Inside each book, he hints at several workable approaches both in stocks and bonds; however, he's most explicit in his best known work, "The Intelligent Investor".

David Dreman is identified as a contrarian investor. In his case, it can be an appropriate label, due to his keen interest in behavioral finance. Having said that, in most instances the line separating the value investor from your contrarian investor is unclear.

Dreman's contrarian investing strategies are derived from 3 measures: price to earnings, price to cash flow, and price to book value. Of those measures, the price to earnings ratio is certainly the most conspicuous.

Finally, there's Joel Greenblatt's "magic formula". This really is the most fascinating formulaic method for investing, both because it doesn't subject stocks to any true/false tests and because it's a composite of the two most significant readily quantifiable measures a share has: earnings yield and return on capital.

As you may recall, earnings yield is just the inverse of the P/E ratio; so, a stock having a substantial earnings yield is simply a low P/E stock. Return on capital might be thought of as the number of pennies earned for every dollar invested within the business.

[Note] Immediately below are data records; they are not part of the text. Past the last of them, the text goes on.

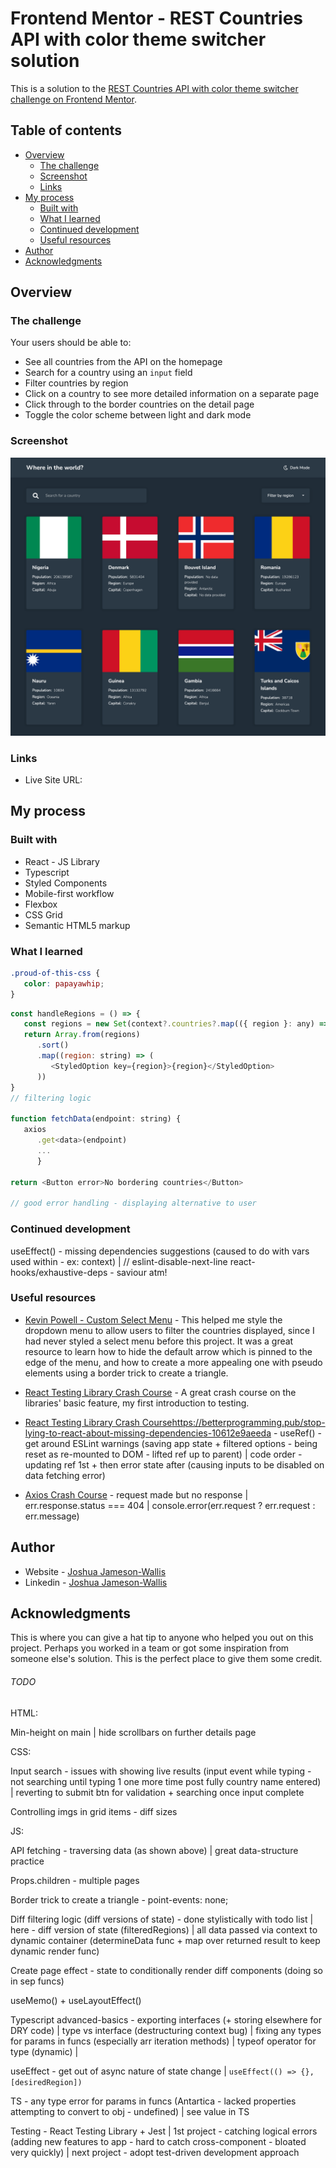 # Frontend Mentor - REST Countries API with color theme switcher solution

This is a solution to the [REST Countries API with color theme switcher challenge on Frontend Mentor](https://www.frontendmentor.io/challenges/rest-countries-api-with-color-theme-switcher-5cacc469fec04111f7b848ca).

## Table of contents

-  [Overview](#overview)
   -  [The challenge](#the-challenge)
   -  [Screenshot](#screenshot)
   -  [Links](#links)
-  [My process](#my-process)
   -  [Built with](#built-with)
   -  [What I learned](#what-i-learned)
   -  [Continued development](#continued-development)
   -  [Useful resources](#useful-resources)
-  [Author](#author)
-  [Acknowledgments](#acknowledgments)

## Overview

### The challenge

Your users should be able to:

-  See all countries from the API on the homepage
-  Search for a country using an `input` field
-  Filter countries by region
-  Click on a country to see more detailed information on a separate page
-  Click through to the border countries on the detail page
-  Toggle the color scheme between light and dark mode

### Screenshot

![](./Screenshot.png)

### Links

-  Live Site URL:

## My process

### Built with

-  React - JS Library
-  Typescript
-  Styled Components
-  Mobile-first workflow
-  Flexbox
-  CSS Grid
-  Semantic HTML5 markup

### What I learned

```css
.proud-of-this-css {
   color: papayawhip;
}
```

```js
const handleRegions = () => {
   const regions = new Set(context?.countries?.map(({ region }: any) => region))
   return Array.from(regions)
      .sort()
      .map((region: string) => (
         <StyledOption key={region}>{region}</StyledOption>
      ))
}
// filtering logic

function fetchData(endpoint: string) {
   axios
      .get<data>(endpoint)
      ...
      }

return <Button error>No bordering countries</Button>

// good error handling - displaying alternative to user
```

### Continued development

useEffect() - missing dependencies suggestions (caused to do with vars used within - ex: context) | // eslint-disable-next-line react-hooks/exhaustive-deps - saviour atm!

### Useful resources

-  [Kevin Powell - Custom Select Menu](https://www.youtube.com/watch?v=bB14uo0Tu5A&t=183s&ab_channel=KevinPowell) - This helped me style the dropdown menu to allow users to filter the countries displayed, since I had never styled a select menu before this project. It was a great resource to learn how to hide the default arrow which is pinned to the edge of the menu, and how to create a more appealing one with pseudo elements using a border trick to create a triangle.

-  [React Testing Library Crash Course](https://www.youtube.com/watch?v=GLSSRtnNY0g&ab_channel=LaithHarb) - A great crash course on the libraries' basic feature, my first introduction to testing.

-  [React Testing Library Crash Course](https://www.youtube.com/watch?v=GLSSRtnNY0g&ab_channel=LaithHarb)https://betterprogramming.pub/stop-lying-to-react-about-missing-dependencies-10612e9aeeda - useRef() - get around ESLint warnings (saving app state + filtered options - being reset as re-mounted to DOM - lifted ref up to parent) | code order - updating ref 1st + then error state after (causing inputs to be disabled on data fetching error)

-  [Axios Crash Course](https://www.youtube.com/watch?v=6LyagkoRWYA&t=79s&ab_channel=TraversyMedia) - request made but no response | err.response.status === 404 | console.error(err.request ? err.request : err.message)

## Author

-  Website - [Joshua Jameson-Wallis](https://joshuajamesonwallis.com)
-  Linkedin - [Joshua Jameson-Wallis]()

## Acknowledgments

This is where you can give a hat tip to anyone who helped you out on this project. Perhaps you worked in a team or got some inspiration from someone else's solution. This is the perfect place to give them some credit.

###### TODO

HTML:

Min-height on main | hide scrollbars on further details page

CSS:

Input search - issues with showing live results (input event while typing - not searching until typing 1 one more time post fully country name entered) | reverting to submit btn for validation + searching once input complete

Controlling imgs in grid items - diff sizes

JS:

API fetching - traversing data (as shown above) | great data-structure practice

Props.children - multiple pages

Border trick to create a triangle - point-events: none;

Diff filtering logic (diff versions of state) - done stylistically with todo list | here - diff version of state (filteredRegions) | all data passed via context to dynamic container (determineData func + map over returned result to keep dynamic render func)

Create page effect - state to conditionally render diff components (doing so in sep funcs)

useMemo() + useLayoutEffect()

Typescript advanced-basics - exporting interfaces (+ storing elsewhere for DRY code) | type vs interface (destructuring context bug) | fixing any types for params in funcs (especially arr iteration methods) | typeof operator for type (dynamic) |

useEffect - get out of async nature of state change | `useEffect(() => {}, [desiredRegion])`

TS - any type error for params in funcs (Antartica - lacked properties attempting to convert to obj - undefined) | see value in TS

Testing - React Testing Library + Jest | 1st project - catching logical errors (adding new features to app - hard to catch cross-component - bloated very quickly) | next project - adopt test-driven development approach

The precise formula that Greenblatt utilizes is described in "The Little Book That Beats the Market". Greenblatt boasts that his magic formula may be applied in two different ways: as an automated portfolio generation device or as a screen.

For an investor like you (that is, one with enough curiosity and commitment to frequent an internet site such as this) the latter use may be the more suitable one. The magic formula may serve you well as a screen.